I continued in my rambling by saying that I rarely give how-tos and I even more rarely dispense information on topics such as IRAs, life insurance, mortgages, etc. I leave that to other bloggers who are legitimately qualified to discuss them. I am not an authority or an expert on those topics and I don’t pretend to be. I even mentioned that I have a disclaimer telling my readers that I’m not an expert and that the information shared is based solely on my experience, opinions and mistakes. This person seemed satisfied with the answer and moved on.
But here’s the problem: I don’t really believe that answer. I do think I’m an expert. I’m not an expert in the global sense or in the manner of Dave Ramsey or Suze Orman, and I’m certainly not qualified to dispense professional advice. But I am an expert on me and my finances. I’m an expert on my life. I know what I did, what I didn’t do and what I should have done. I’m an expert on my stories, experiences and opinions. I’m an expert on what I’ve learned works and doesn’t work for me. I’m an expert on what I wish I had learned. I learned enough to be able to articulately and authoritatively discuss personal finance as it relates to me.
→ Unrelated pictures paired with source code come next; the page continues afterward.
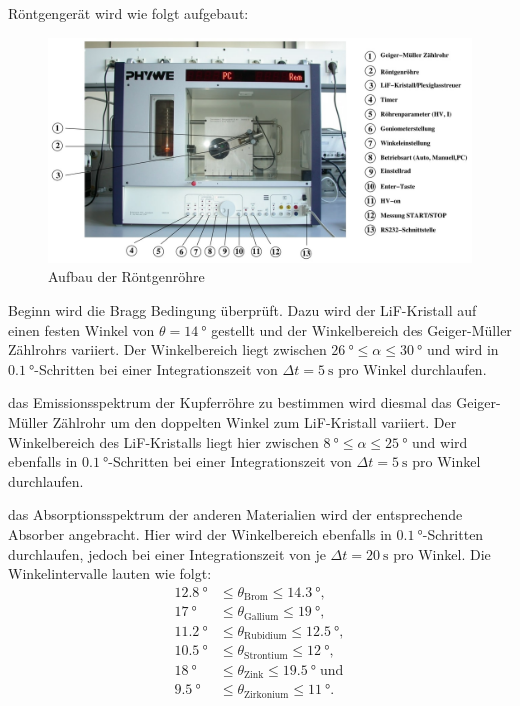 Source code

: \newpage
{}\justifying Röntgengerät wird wie folgt aufgebaut:
\begin{figure}[H]
    \centering
    \includegraphics[width=\textwidth]{./images/Röntgenröhre.jpg}
    \caption{Aufbau der Röntgenröhre \cite{V602}}
    \label{fig:1}
\end{figure}
\justifying Beginn wird die Bragg Bedingung überprüft. Dazu wird der LiF-Kristall auf einen festen Winkel von $\theta=\SI{14}{\degree}$ gestellt und der
Winkelbereich des Geiger-Müller Zählrohrs variiert. Der Winkelbereich liegt zwischen $\SI{26}{\degree}\leq\alpha\leq\SI{30}{\degree}$ und wird in
$\SI{0.1}{\degree}$-Schritten bei einer Integrationszeit von $\Delta t=\SI{5}{\second}$ pro Winkel durchlaufen. 

\justifying das Emissionsspektrum der Kupferröhre zu bestimmen wird diesmal das Geiger-Müller Zählrohr um den doppelten Winkel
zum LiF-Kristall variiert. Der Winkelbereich des LiF-Kristalls liegt hier zwischen $\SI{8}{\degree}\leq\alpha\leq\SI{25}{\degree}$ und wird ebenfalls in 
$\SI{0.1}{\degree}$-Schritten bei einer Integrationszeit von $\Delta t=\SI{5}{\second}$ pro Winkel durchlaufen.

\justifying das Absorptionsspektrum der anderen Materialien wird der entsprechende Absorber angebracht. Hier wird der Winkelbereich
ebenfalls in $\SI{0.1}{\degree}$-Schritten durchlaufen, jedoch bei einer Integrationszeit von je $\Delta t=\SI{20}{\second}$ pro Winkel.
Die Winkelintervalle lauten wie folgt:\\
\begin{align*}
    \SI{12.8}{\degree}  &\leq\theta_{\text{Brom}}\leq\SI{14.3}{\degree},\\ 
    \SI{17}{\degree}    &\leq\theta_{\text{Gallium}}\leq\SI{19}{\degree},\\
    \SI{11.2}{\degree}  &\leq\theta_{\text{Rubidium}}\leq\SI{12.5}{\degree},\\
    \SI{10.5}{\degree}  &\leq\theta_{\text{Strontium}}\leq\SI{12}{\degree},\\
    \SI{18}{\degree}    &\leq\theta_{\text{Zink}}\leq\SI{19.5}{\degree}\;\text{und}\\
    \SI{9.5}{\degree}   &\leq\theta_{\text{Zirkonium}}\leq\SI{11}{\degree}.
\end{align*}


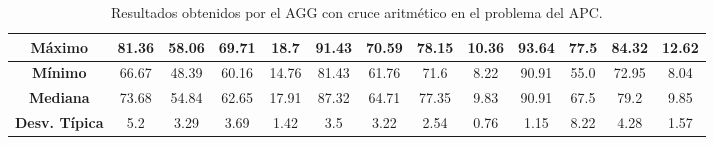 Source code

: \documentclass[11pt,a4paper]{article}
\begin{document}
\begin{table}[H]
{\begin{tabular}{c|c|c|c|c|c|c|c|c|c|c|c|c|}
\multicolumn{1}{|c|}{\textbf{Máximo}}       & 81.36             & 58.06                   & 69.71         & 18.7       & 91.43             & 70.59          & 78.15         & 10.36      & 93.64             & 77.5           & 84.32         & 12.62      \\ \hline
\multicolumn{1}{|c|}{\textbf{Mínimo}}       & 66.67             & 48.39                   & 60.16         & 14.76      & 81.43             & 61.76          & 71.6          & 8.22       & 90.91             & 55.0           & 72.95         & 8.04       \\ \hline
\multicolumn{1}{|c|}{\textbf{Mediana}}      & 73.68             & 54.84                   & 62.65         & 17.91      & 87.32             & 64.71          & 77.35         & 9.83       & 90.91             & 67.5           & 79.2          & 9.85       \\ \hline
\multicolumn{1}{|c|}{\textbf{Desv. Típica}} & 5.2               & 3.29                    & 3.69          & 1.42       & 3.5               & 3.22           & 2.54          & 0.76       & 1.15              & 8.22           & 4.28          & 1.57       \\ \hline
\end{tabular}
}%
\caption{Resultados obtenidos por el AGG con cruce aritmético en el problema del APC.}
\end{table}
\end{document}
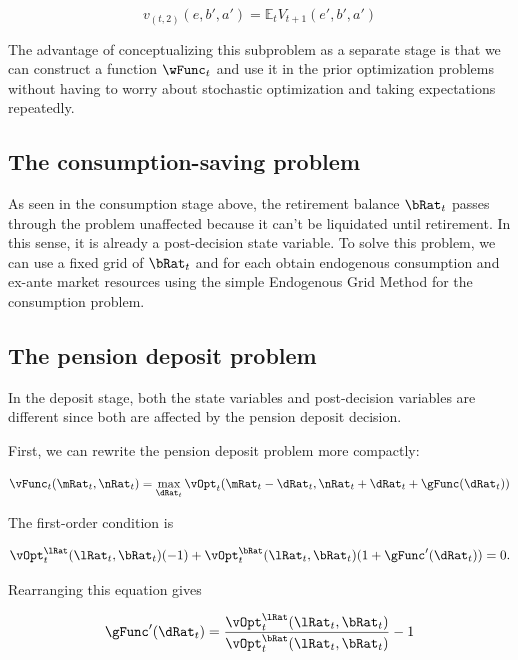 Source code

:\documentclass{article}
\begin{document}
\begin{equation}
v_{(t,2)}(e, b', a') = \mathbb{E}_t V_{t+1}(e', b', a')
\end{equation}

The advantage of conceptualizing this subproblem as a separate stage is that we can construct a function $\wFunc_{t}$ and use it in the prior optimization problems without having to worry about stochastic optimization and taking expectations repeatedly.

\subsection{The consumption-saving problem}

As seen in the consumption stage above, the retirement balance $\bRat_{t}$ passes through the problem unaffected because it can't be liquidated until retirement. In this sense, it is already a post-decision state variable. To solve this problem, we can use a fixed grid of $\bRat_{t}$ and for each obtain endogenous consumption and ex-ante market resources using the simple Endogenous Grid Method for the consumption problem.

\subsection{The pension deposit problem}

In the deposit stage, both the state variables and post-decision variables are different since both are affected by the pension deposit decision.

First, we can rewrite the pension deposit problem more compactly:

\begin{equation}
\vFunc_{t}(\mRat_{t}, \nRat_{t}) = \max_{\dRat_{t}}
    \vOpt_{t}(\mRat_{t} - \dRat_{t}, \nRat_{t} + \dRat_{t} + \gFunc(\dRat_{t}))
\end{equation}

The first-order condition is

\begin{equation}
\vOpt_{t}^{\lRat}(\lRat_{t}, \bRat_{t})(-1) +
    \vOpt_{t}^{\bRat}(\lRat_{t}, \bRat_{t})(1+\gFunc'(\dRat_{t})) = 0.
\end{equation}

Rearranging this equation gives

\begin{equation}
\gFunc'(\dRat_{t}) = \frac{\vOpt_{t}^{\lRat}(\lRat_{t},
        \bRat_{t})}{\vOpt_{t}^{\bRat}(\lRat_{t}, \bRat_{t})} - 1
\end{equation}
\end{document}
The core of this whole discussion, for me, is the term “personal finance”. The word personal is what I’m choosing to focus on. Yes, there are basic concepts of general finance. But personal means that each person can take those concepts and apply them as needed to her own situation. That is what I claim to be an expert in–my personal finance and how my experiences with my finances have affected my perspective.
And that’s what makes me an expert. While I knew about credit, budgeting, saving, investing, insurance and all of the other components of personal finance in it’s abstract concepts, I didn’t really get my education until I had to. If I wanted to eat and pay my bills, I didn’t have a choice but to learn. I took it upon myself to learn how to budget and get out of debt. I read and talked to people and then read some more. I took that information and applied it to my situation. By getting into and out of debt, I’ve learned more about the practical application of personal finance than I would have had I had a degree or license or certificate.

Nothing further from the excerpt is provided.